[TASK DIRECTIONS]:
All that is wanted is the exact lines from the first line of the data below through the line with "- lists : Data to show history", both ends included, with pictures omitted.

[EXTRACTED DATA]:
________________
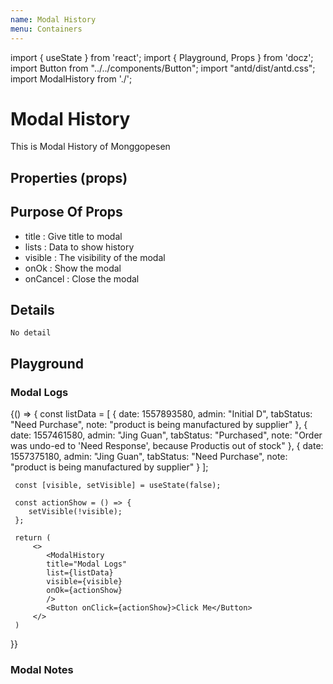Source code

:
 ```yaml
---
name: Modal History
menu: Containers
---
```


import { useState } from 'react';
import { Playground, Props } from 'docz';
import Button from "../../components/Button";
import "antd/dist/antd.css";
import ModalHistory from './';

# Modal History

This is Modal History of Monggopesen

## Properties (props)

<Props of={ModalHistory} />

## Purpose Of Props

- title : Give title to modal
- lists : Data to show history
- visible : The visibility of the modal
- onOk : Show the modal
- onCancel : Close the modal

## Details

```
No detail
```

## Playground

### Modal Logs

<Playground>
{() => {
     const listData = [
            {
            date: 1557893580,
            admin: "Initial D",
            tabStatus: "Need Purchase",
            note: "product is being manufactured by supplier"
            },
            {
            date: 1557461580,
            admin: "Jing Guan",
            tabStatus: "Purchased",
            note:
                "Order was undo-ed to 'Need Response', because Productis out of stock"
            },
            {
            date: 1557375180,
            admin: "Jing Guan",
            tabStatus: "Need Purchase",
            note: "product is being manufactured by supplier"
            }
        ];

     const [visible, setVisible] = useState(false);

     const actionShow = () => {
        setVisible(!visible);
     };

     return (
         <>
            <ModalHistory
            title="Modal Logs"
            list={listData}
            visible={visible}
            onOk={actionShow}
            />
            <Button onClick={actionShow}>Click Me</Button>
         </>
     )
}}
</Playground>

### Modal Notes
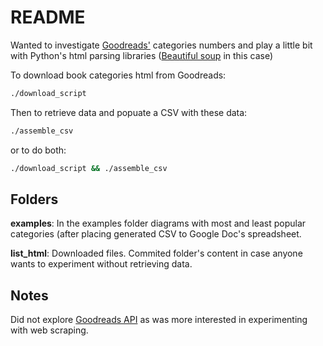# README

Wanted to investigate [Goodreads'](https://www.goodreads.com/) categories numbers and play a little bit with Python's html parsing libraries ([Beautiful soup](https://www.crummy.com/software/BeautifulSoup/) in this case)

To download book categories html from Goodreads:

```bash
./download_script
```

Then to retrieve data and popuate a CSV with these data:

```bash
./assemble_csv
```

or to do both:

```bash
./download_script && ./assemble_csv
```

## Folders

**examples**: In the examples folder diagrams with most and least popular categories (after placing generated CSV to Google Doc's spreadsheet.

**list_html**: Downloaded files. Commited folder's content in case anyone wants to experiment without retrieving data.

## Notes

Did not explore [Goodreads API](https://www.goodreads.com/api) as was more interested in experimenting with web scraping.
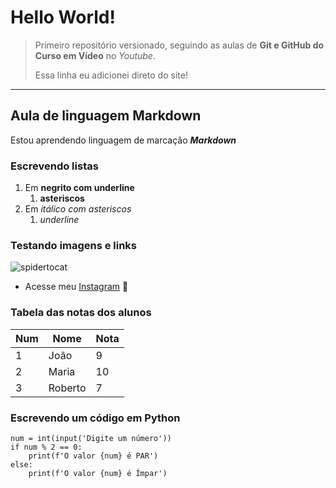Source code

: # Hello World!
>Primeiro repositório versionado, seguindo as aulas de **Git e GitHub do Curso em Vídeo** no *Youtube*.
>
>Essa linha eu adicionei direto do site!
***
## Aula de linguagem Markdown
Estou aprendendo linguagem de marcação __*Markdown*__

### Escrevendo listas
1. Em __negrito com underline__
   1. **asteriscos**
2. Em *itálico com asteriscos*
   1. _underline_

### Testando imagens e links
![spidertocat](https://user-images.githubusercontent.com/68457800/121825063-c653d980-cc86-11eb-8421-9b4c2e9ec1f4.png)
- Acesse meu [Instagram](https://instagram.com/john_pruinelli) 🖖

### Tabela das notas dos alunos
Num | Nome | Nota
---|---|---
1 | João | 9
2 | Maria | 10
3 | Roberto | 7

### Escrevendo um código em Python
```
num = int(input('Digite um número'))
if num % 2 == 0:
    print(f'O valor {num} é PAR')
else:
    print(f'O valor {num} é Ímpar')
```
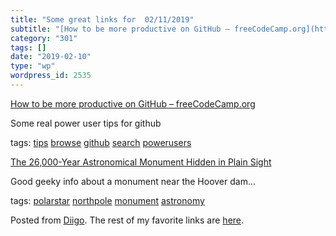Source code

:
 ```yaml
---
title: "Some great links for  02/11/2019"
subtitle: "[How to be more productive on GitHub – freeCodeCamp.org](https://medium.freecodecamp.org/how-to-be-m..."
category: "301"
tags: []
date: "2019-02-10"
type: "wp"
wordpress_id: 2535
---
```

[How to be more productive on GitHub – freeCodeCamp.org](https://medium.freecodecamp.org/how-to-be-more-productive-on-github-c3cedab043e3) 

Some real power user tips for github

 tags: [tips](https://www.diigo.com/user/pitosalas/tips) [browse](https://www.diigo.com/user/pitosalas/browse) [github](https://www.diigo.com/user/pitosalas/github) [search](https://www.diigo.com/user/pitosalas/search) [powerusers](https://www.diigo.com/user/pitosalas/powerusers)

 [The 26,000-Year Astronomical Monument Hidden in Plain Sight](http://blog.longnow.org/02019/01/29/the-26000-year-astronomical-monument-hidden-in-plain-sight/) 

Good geeky info about a monument near the Hoover dam…

 tags: [polarstar](https://www.diigo.com/user/pitosalas/polarstar) [northpole](https://www.diigo.com/user/pitosalas/northpole) [monument](https://www.diigo.com/user/pitosalas/monument) [astronomy](https://www.diigo.com/user/pitosalas/astronomy)

Posted from [Diigo](https://www.diigo.com). The rest of my favorite links are [here](https://www.diigo.com/user/pitosalas).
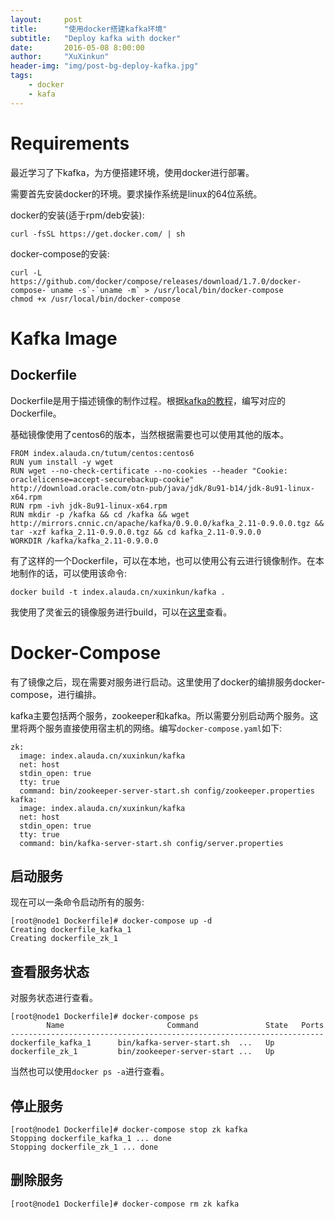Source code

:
 ```yaml
---
layout:     post
title:      "使用docker搭建kafka环境"
subtitle:   "Deploy kafka with docker"
date:       2016-05-08 8:00:00
author:     "XuXinkun"
header-img: "img/post-bg-deploy-kafka.jpg"
tags:
    - docker
    - kafa
---
```


# Requirements

最近学习了下kafka，为方便搭建环境，使用docker进行部署。

需要首先安装docker的环境。要求操作系统是linux的64位系统。

docker的安装(适于rpm/deb安装):
    
    curl -fsSL https://get.docker.com/ | sh

docker-compose的安装:
    
    curl -L https://github.com/docker/compose/releases/download/1.7.0/docker-compose-`uname -s`-`uname -m` > /usr/local/bin/docker-compose
    chmod +x /usr/local/bin/docker-compose

# Kafka Image

## Dockerfile

Dockerfile是用于描述镜像的制作过程。根据[kafka的教程](http://kafka.apache.org/documentation.html#quickstart_send)，编写对应的Dockerfile。

基础镜像使用了centos6的版本，当然根据需要也可以使用其他的版本。

    FROM index.alauda.cn/tutum/centos:centos6
    RUN yum install -y wget
    RUN wget --no-check-certificate --no-cookies --header "Cookie: oraclelicense=accept-securebackup-cookie"  http://download.oracle.com/otn-pub/java/jdk/8u91-b14/jdk-8u91-linux-x64.rpm
    RUN rpm -ivh jdk-8u91-linux-x64.rpm
    RUN mkdir -p /kafka && cd /kafka && wget http://mirrors.cnnic.cn/apache/kafka/0.9.0.0/kafka_2.11-0.9.0.0.tgz && tar -xzf kafka_2.11-0.9.0.0.tgz && cd kafka_2.11-0.9.0.0
    WORKDIR /kafka/kafka_2.11-0.9.0.0

有了这样的一个Dockerfile，可以在本地，也可以使用公有云进行镜像制作。在本地制作的话，可以使用该命令:
    
    docker build -t index.alauda.cn/xuxinkun/kafka .
    
我使用了灵雀云的镜像服务进行build，可以在[这里](https://hub.alauda.cn/repos/xuxinkun/kafka)查看。

# Docker-Compose 

有了镜像之后，现在需要对服务进行启动。这里使用了docker的编排服务docker-compose，进行编排。

kafka主要包括两个服务，zookeeper和kafka。所以需要分别启动两个服务。这里将两个服务直接使用宿主机的网络。编写`docker-compose.yaml`如下:

    zk:
      image: index.alauda.cn/xuxinkun/kafka
      net: host
      stdin_open: true
      tty: true
      command: bin/zookeeper-server-start.sh config/zookeeper.properties
    kafka:
      image: index.alauda.cn/xuxinkun/kafka
      net: host
      stdin_open: true
      tty: true
      command: bin/kafka-server-start.sh config/server.properties

## 启动服务      
      
现在可以一条命令启动所有的服务:

    [root@node1 Dockerfile]# docker-compose up -d
    Creating dockerfile_kafka_1
    Creating dockerfile_zk_1

## 查看服务状态

对服务状态进行查看。

    [root@node1 Dockerfile]# docker-compose ps
            Name                       Command               State   Ports 
    ----------------------------------------------------------------------
    dockerfile_kafka_1      bin/kafka-server-start.sh  ...   Up            
    dockerfile_zk_1         bin/zookeeper-server-start ...   Up  

当然也可以使用`docker ps -a`进行查看。

## 停止服务

    [root@node1 Dockerfile]# docker-compose stop zk kafka
    Stopping dockerfile_kafka_1 ... done
    Stopping dockerfile_zk_1 ... done

## 删除服务
   
    [root@node1 Dockerfile]# docker-compose rm zk kafka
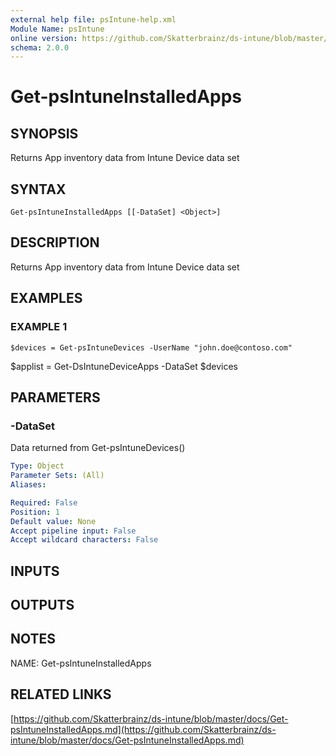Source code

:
 ```yaml
---
external help file: psIntune-help.xml
Module Name: psIntune
online version: https://github.com/Skatterbrainz/ds-intune/blob/master/docs/Get-psIntuneInstalledApps.md
schema: 2.0.0
---
```


# Get-psIntuneInstalledApps

## SYNOPSIS
Returns App inventory data from Intune Device data set

## SYNTAX

```
Get-psIntuneInstalledApps [[-DataSet] <Object>]
```

## DESCRIPTION
Returns App inventory data from Intune Device data set

## EXAMPLES

### EXAMPLE 1
```
$devices = Get-psIntuneDevices -UserName "john.doe@contoso.com"
```

$applist = Get-DsIntuneDeviceApps -DataSet $devices

## PARAMETERS

### -DataSet
Data returned from Get-psIntuneDevices()

```yaml
Type: Object
Parameter Sets: (All)
Aliases:

Required: False
Position: 1
Default value: None
Accept pipeline input: False
Accept wildcard characters: False
```

## INPUTS

## OUTPUTS

## NOTES
NAME: Get-psIntuneInstalledApps

## RELATED LINKS

[https://github.com/Skatterbrainz/ds-intune/blob/master/docs/Get-psIntuneInstalledApps.md](https://github.com/Skatterbrainz/ds-intune/blob/master/docs/Get-psIntuneInstalledApps.md)

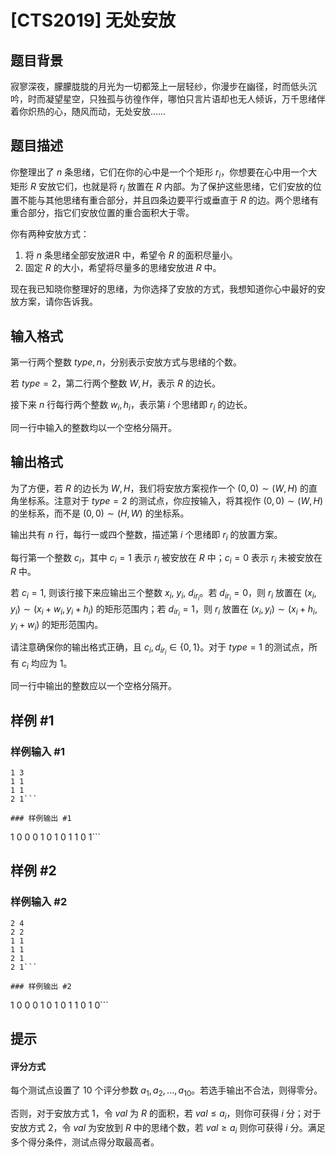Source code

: # [CTS2019] 无处安放

## 题目背景

寂寥深夜，朦朦胧胧的月光为一切都笼上一层轻纱，你漫步在幽径，时而低头沉
吟，时而凝望星空，只独孤与彷徨作伴，哪怕只言片语却也无人倾诉，万千思绪伴着你炽热的心，随风而动，无处安放……

## 题目描述

你整理出了 $n$ 条思绪，它们在你的心中是一个个矩形 $r_i$，你想要在心中用一个大矩形 $R$ 安放它们，也就是将 $r_i$ 放置在 $R$ 内部。为了保护这些思绪，它们安放的位置不能与其他思绪有重合部分，并且四条边要平行或垂直于 $R$ 的边。两个思绪有重合部分，指它们安放位置的重合面积大于零。

你有两种安放方式：
1. 将 $n$ 条思绪全部安放进R 中，希望令 $R$ 的面积尽量小。
2. 固定 $R$ 的大小，希望将尽量多的思绪安放进 $R$ 中。

现在我已知晓你整理好的思绪，为你选择了安放的方式，我想知道你心中最好的安放方案，请你告诉我。

## 输入格式

第一行两个整数 $type, n$，分别表示安放方式与思绪的个数。

若 $type = 2$，第二行两个整数 $W, H$，表示 $R$ 的边长。

接下来 $n$ 行每行两个整数 $w_i, h_i$，表示第 $i$ 个思绪即 $r_i$ 的边长。

同一行中输入的整数均以一个空格分隔开。

## 输出格式

为了方便，若 $R$ 的边长为 $W, H$，我们将安放方案视作一个 $(0, 0)\sim(W, H)$ 的直角坐标系。注意对于 $type = 2$ 的测试点，你应按输入，将其视作 $(0, 0)\sim(W, H)$ 的坐标系，而不是 $(0, 0) \sim (H, W)$ 的坐标系。

输出共有 $n$ 行，每行一或四个整数，描述第 $i$ 个思绪即 $r_i$ 的放置方案。

每行第一个整数 $c_i$，其中 $c_i = 1$ 表示 $r_i$ 被安放在 $R$ 中；$c_i = 0$ 表示 $r_i$ 未被安放在 $R$ 中。

若 $c_i = 1$, 则该行接下来应输出三个整数 $x_i$, $y_i$, $d_{ir_i}$。若 $d_{ir_i} = 0$，则 $r_i$ 放置在 $(x_i, y_i)\sim(x_i + w_i, y_i + h_i)$ 的矩形范围内；若 $d_{ir_i} = 1$，则 $r_i$ 放置在 $(x_i, y_i)\sim(x_i + h_i, y_i + w_i)$ 的矩形范围内。

请注意确保你的输出格式正确，且 $c_i, d_{ir_i} \in \{0, 1\}$。对于 $type = 1$ 的测试点，所有 $c_i$ 均应为 $1$。

同一行中输出的整数应以一个空格分隔开。

## 样例 #1

### 样例输入 #1
```
1 3
1 1
1 1
2 1```

### 样例输出 #1

```
1 0 0 0
1 0 1 0
1 1 0 1```

## 样例 #2

### 样例输入 #2
```
2 4
2 2
1 1
1 1
2 1
2 1```

### 样例输出 #2

```
1 0 0 0
1 0 1 0
1 1 0 1
0```

## 提示

#### 评分方式

每个测试点设置了 $10$ 个评分参数 $a_1, a_2, ..., a_{10}$。若选手输出不合法，则得零分。

否则，对于安放方式 $1$，令 $val$ 为 $R$ 的面积，若 $val \leq a_i$，则你可获得 $i$ 分；对于安放方式 $2$，令 $val$ 为安放到 $R$ 中的思绪个数，若 $val \geq a_i$ 则你可获得 $i$ 分。满足多个得分条件，测试点得分取最高者。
________________
[EXERCISE RESPONSE]:
Source code

:
 ```yaml
---
name: Modal History
menu: Containers
---
```


import { useState } from 'react';
import { Playground, Props } from 'docz';
import Button from "../../components/Button";
import "antd/dist/antd.css";
import ModalHistory from './';

# Modal History

This is Modal History of Monggopesen

## Properties (props)

<Props of={ModalHistory} />

## Purpose Of Props

- title : Give title to modal
- lists : Data to show history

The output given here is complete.